Exercise description:
Word for word, reproduce all entries below, leaving every picture out.

*** Opening of Material for the task ***

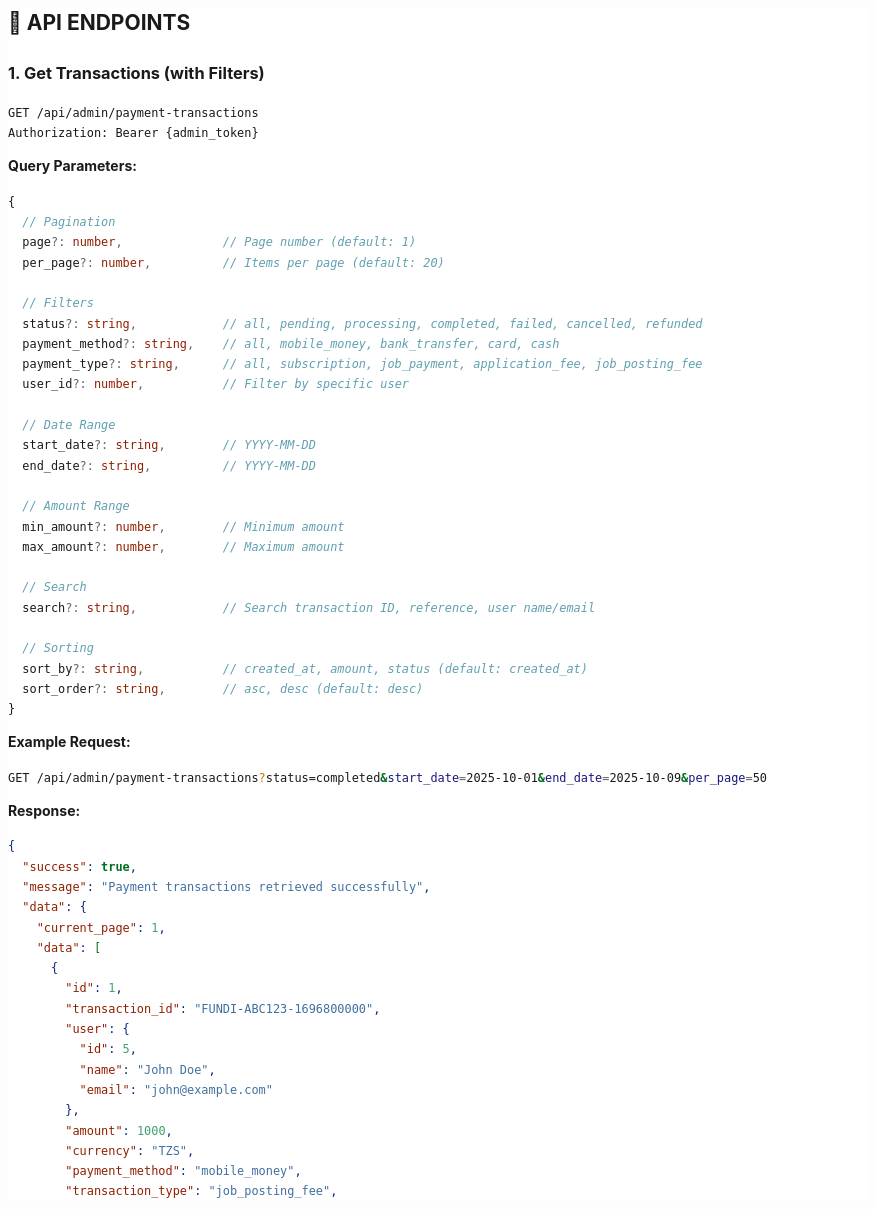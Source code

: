 ## 🔌 **API ENDPOINTS**

### **1. Get Transactions (with Filters)**

```http
GET /api/admin/payment-transactions
Authorization: Bearer {admin_token}
```

**Query Parameters:**
```typescript
{
  // Pagination
  page?: number,              // Page number (default: 1)
  per_page?: number,          // Items per page (default: 20)
  
  // Filters
  status?: string,            // all, pending, processing, completed, failed, cancelled, refunded
  payment_method?: string,    // all, mobile_money, bank_transfer, card, cash
  payment_type?: string,      // all, subscription, job_payment, application_fee, job_posting_fee
  user_id?: number,           // Filter by specific user
  
  // Date Range
  start_date?: string,        // YYYY-MM-DD
  end_date?: string,          // YYYY-MM-DD
  
  // Amount Range
  min_amount?: number,        // Minimum amount
  max_amount?: number,        // Maximum amount
  
  // Search
  search?: string,            // Search transaction ID, reference, user name/email
  
  // Sorting
  sort_by?: string,           // created_at, amount, status (default: created_at)
  sort_order?: string,        // asc, desc (default: desc)
}
```

**Example Request:**
```bash
GET /api/admin/payment-transactions?status=completed&start_date=2025-10-01&end_date=2025-10-09&per_page=50
```

**Response:**
```json
{
  "success": true,
  "message": "Payment transactions retrieved successfully",
  "data": {
    "current_page": 1,
    "data": [
      {
        "id": 1,
        "transaction_id": "FUNDI-ABC123-1696800000",
        "user": {
          "id": 5,
          "name": "John Doe",
          "email": "john@example.com"
        },
        "amount": 1000,
        "currency": "TZS",
        "payment_method": "mobile_money",
        "transaction_type": "job_posting_fee",
```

*** Close of Material for the task ***

Response to the exercise:
Source code

: ## 🔌 **API ENDPOINTS**

### **1. Get Transactions (with Filters)**

```http
GET /api/admin/payment-transactions
Authorization: Bearer {admin_token}
```

**Query Parameters:**
```typescript
{
  // Pagination
  page?: number,              // Page number (default: 1)
  per_page?: number,          // Items per page (default: 20)
  
  // Filters
  status?: string,            // all, pending, processing, completed, failed, cancelled, refunded
  payment_method?: string,    // all, mobile_money, bank_transfer, card, cash
  payment_type?: string,      // all, subscription, job_payment, application_fee, job_posting_fee
  user_id?: number,           // Filter by specific user
  
  // Date Range
  start_date?: string,        // YYYY-MM-DD
  end_date?: string,          // YYYY-MM-DD
  
  // Amount Range
  min_amount?: number,        // Minimum amount
  max_amount?: number,        // Maximum amount
  
  // Search
  search?: string,            // Search transaction ID, reference, user name/email
  
  // Sorting
  sort_by?: string,           // created_at, amount, status (default: created_at)
  sort_order?: string,        // asc, desc (default: desc)
}
```

**Example Request:**
```bash
GET /api/admin/payment-transactions?status=completed&start_date=2025-10-01&end_date=2025-10-09&per_page=50
```

**Response:**
```json
{
  "success": true,
  "message": "Payment transactions retrieved successfully",
  "data": {
    "current_page": 1,
    "data": [
      {
        "id": 1,
        "transaction_id": "FUNDI-ABC123-1696800000",
        "user": {
          "id": 5,
          "name": "John Doe",
          "email": "john@example.com"
        },
        "amount": 1000,
        "currency": "TZS",
        "payment_method": "mobile_money",
        "transaction_type": "job_posting_fee",
```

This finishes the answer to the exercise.